**WHAT TO WORK ON**
Work out how many lines of the records hold the string "protected", and reply with that number alone.

**SUPPLIED MATERIAL**
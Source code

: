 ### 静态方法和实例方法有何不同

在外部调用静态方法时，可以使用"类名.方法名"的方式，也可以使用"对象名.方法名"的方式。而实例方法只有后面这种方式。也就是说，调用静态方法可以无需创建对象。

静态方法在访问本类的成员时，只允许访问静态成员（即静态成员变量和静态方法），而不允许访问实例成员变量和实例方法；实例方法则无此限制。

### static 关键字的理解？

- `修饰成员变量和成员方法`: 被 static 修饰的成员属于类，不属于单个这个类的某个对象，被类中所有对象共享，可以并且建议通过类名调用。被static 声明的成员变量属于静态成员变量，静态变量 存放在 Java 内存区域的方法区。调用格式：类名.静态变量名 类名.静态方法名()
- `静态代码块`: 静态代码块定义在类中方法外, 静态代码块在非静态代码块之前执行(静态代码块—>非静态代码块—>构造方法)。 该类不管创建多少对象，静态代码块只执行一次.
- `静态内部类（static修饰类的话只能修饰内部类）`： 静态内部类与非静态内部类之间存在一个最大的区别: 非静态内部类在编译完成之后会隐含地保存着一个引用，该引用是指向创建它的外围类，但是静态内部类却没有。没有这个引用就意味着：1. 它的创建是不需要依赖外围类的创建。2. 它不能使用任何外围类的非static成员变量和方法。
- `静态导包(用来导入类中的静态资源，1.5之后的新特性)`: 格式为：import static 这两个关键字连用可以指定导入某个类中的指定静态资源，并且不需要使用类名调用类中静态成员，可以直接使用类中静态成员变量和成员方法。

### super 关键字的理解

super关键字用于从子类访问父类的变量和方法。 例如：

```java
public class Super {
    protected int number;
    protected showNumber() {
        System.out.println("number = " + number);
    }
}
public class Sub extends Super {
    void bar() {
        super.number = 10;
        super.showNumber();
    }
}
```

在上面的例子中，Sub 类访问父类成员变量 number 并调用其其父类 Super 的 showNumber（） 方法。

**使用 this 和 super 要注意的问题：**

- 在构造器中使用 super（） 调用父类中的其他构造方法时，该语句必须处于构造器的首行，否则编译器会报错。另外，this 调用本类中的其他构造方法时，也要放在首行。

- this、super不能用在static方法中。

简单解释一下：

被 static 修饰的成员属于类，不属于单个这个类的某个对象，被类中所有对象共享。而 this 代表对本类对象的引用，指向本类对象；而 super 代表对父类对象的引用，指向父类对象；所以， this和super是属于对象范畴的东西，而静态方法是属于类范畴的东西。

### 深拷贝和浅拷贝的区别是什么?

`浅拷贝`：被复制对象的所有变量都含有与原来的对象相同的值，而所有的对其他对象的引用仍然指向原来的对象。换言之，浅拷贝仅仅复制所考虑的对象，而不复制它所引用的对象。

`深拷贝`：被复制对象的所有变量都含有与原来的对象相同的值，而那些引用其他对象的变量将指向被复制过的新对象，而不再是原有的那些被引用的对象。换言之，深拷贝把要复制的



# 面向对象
==
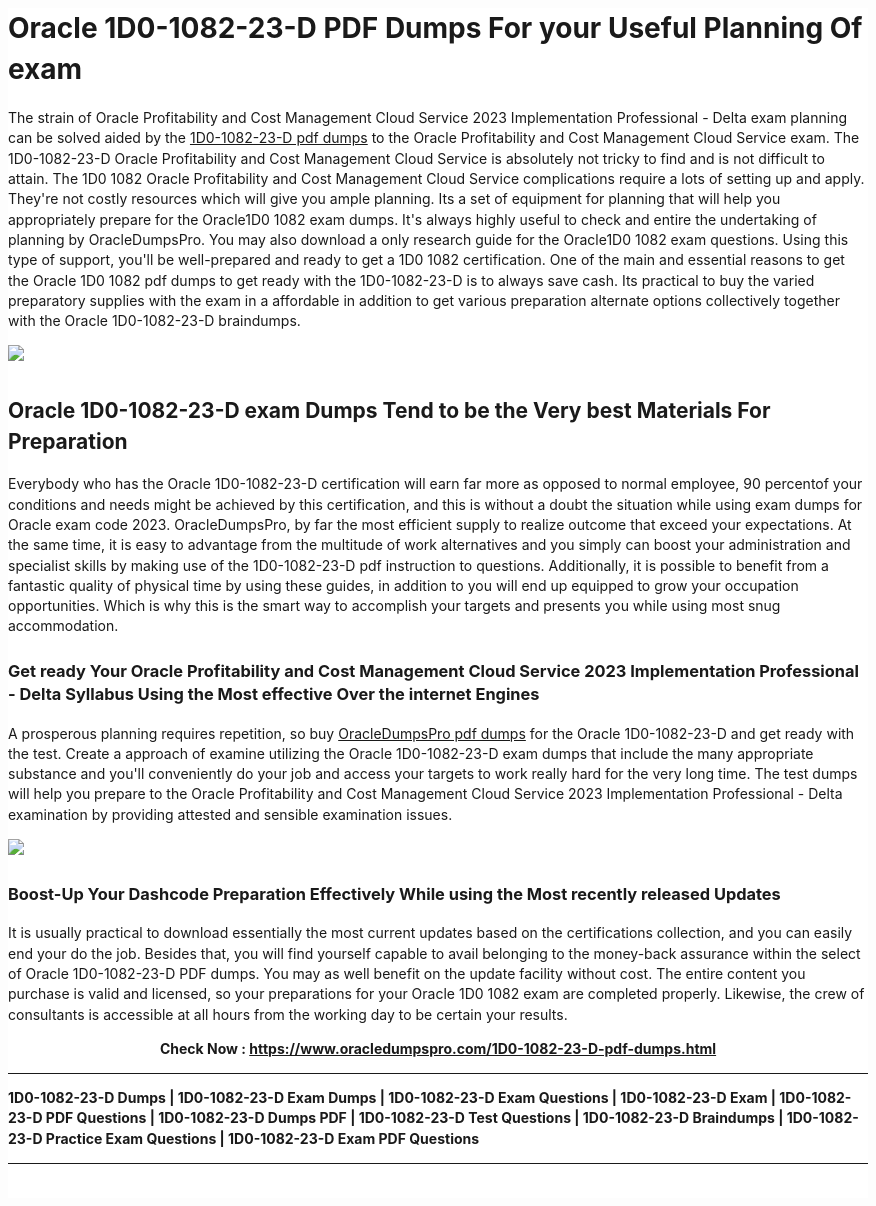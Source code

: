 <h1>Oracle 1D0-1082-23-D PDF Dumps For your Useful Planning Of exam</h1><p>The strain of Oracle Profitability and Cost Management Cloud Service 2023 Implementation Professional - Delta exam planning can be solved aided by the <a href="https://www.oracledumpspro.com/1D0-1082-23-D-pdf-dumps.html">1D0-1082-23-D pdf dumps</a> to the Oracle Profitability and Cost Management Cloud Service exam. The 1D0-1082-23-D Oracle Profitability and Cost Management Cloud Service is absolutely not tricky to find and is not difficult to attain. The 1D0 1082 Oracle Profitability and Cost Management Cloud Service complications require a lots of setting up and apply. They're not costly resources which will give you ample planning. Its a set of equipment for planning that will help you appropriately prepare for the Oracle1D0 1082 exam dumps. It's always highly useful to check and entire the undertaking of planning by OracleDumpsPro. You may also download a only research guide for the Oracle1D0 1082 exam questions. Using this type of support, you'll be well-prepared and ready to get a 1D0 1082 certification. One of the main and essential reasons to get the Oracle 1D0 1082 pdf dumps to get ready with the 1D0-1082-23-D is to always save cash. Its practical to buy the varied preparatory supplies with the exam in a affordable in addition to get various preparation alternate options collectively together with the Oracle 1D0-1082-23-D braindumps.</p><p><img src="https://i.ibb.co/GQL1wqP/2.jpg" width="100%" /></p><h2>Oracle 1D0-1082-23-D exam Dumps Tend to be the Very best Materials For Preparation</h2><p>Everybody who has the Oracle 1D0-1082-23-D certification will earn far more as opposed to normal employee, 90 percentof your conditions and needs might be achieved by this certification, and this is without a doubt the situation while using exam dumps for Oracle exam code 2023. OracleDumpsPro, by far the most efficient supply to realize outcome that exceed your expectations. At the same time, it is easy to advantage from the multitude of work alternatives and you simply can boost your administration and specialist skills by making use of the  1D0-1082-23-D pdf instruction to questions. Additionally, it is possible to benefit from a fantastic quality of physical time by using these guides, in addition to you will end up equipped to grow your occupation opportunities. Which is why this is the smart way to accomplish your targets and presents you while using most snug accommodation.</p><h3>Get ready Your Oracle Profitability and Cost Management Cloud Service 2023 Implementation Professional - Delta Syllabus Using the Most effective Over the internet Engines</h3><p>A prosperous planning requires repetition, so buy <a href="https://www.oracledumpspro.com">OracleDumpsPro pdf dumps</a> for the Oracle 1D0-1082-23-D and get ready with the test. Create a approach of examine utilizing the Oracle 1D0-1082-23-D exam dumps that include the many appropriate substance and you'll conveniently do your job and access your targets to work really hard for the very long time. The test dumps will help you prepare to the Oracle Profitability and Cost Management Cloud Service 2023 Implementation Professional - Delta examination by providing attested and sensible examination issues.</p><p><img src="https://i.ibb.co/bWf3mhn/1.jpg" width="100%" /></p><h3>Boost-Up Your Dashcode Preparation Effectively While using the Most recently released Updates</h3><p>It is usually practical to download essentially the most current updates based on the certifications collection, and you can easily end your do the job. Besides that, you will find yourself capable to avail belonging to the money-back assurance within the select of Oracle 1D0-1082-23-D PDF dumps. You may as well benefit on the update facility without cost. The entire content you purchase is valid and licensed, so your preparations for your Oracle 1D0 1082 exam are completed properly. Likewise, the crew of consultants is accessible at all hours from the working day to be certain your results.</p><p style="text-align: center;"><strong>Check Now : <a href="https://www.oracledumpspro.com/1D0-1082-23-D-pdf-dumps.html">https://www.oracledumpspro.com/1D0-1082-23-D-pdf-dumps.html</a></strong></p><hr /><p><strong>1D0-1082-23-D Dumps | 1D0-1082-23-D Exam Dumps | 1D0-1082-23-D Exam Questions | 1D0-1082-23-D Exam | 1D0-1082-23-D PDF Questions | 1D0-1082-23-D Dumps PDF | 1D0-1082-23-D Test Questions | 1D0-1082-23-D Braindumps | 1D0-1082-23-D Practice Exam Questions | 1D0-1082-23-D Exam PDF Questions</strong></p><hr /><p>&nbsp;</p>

**OUTPUT FOR THIS EXERCISE**
2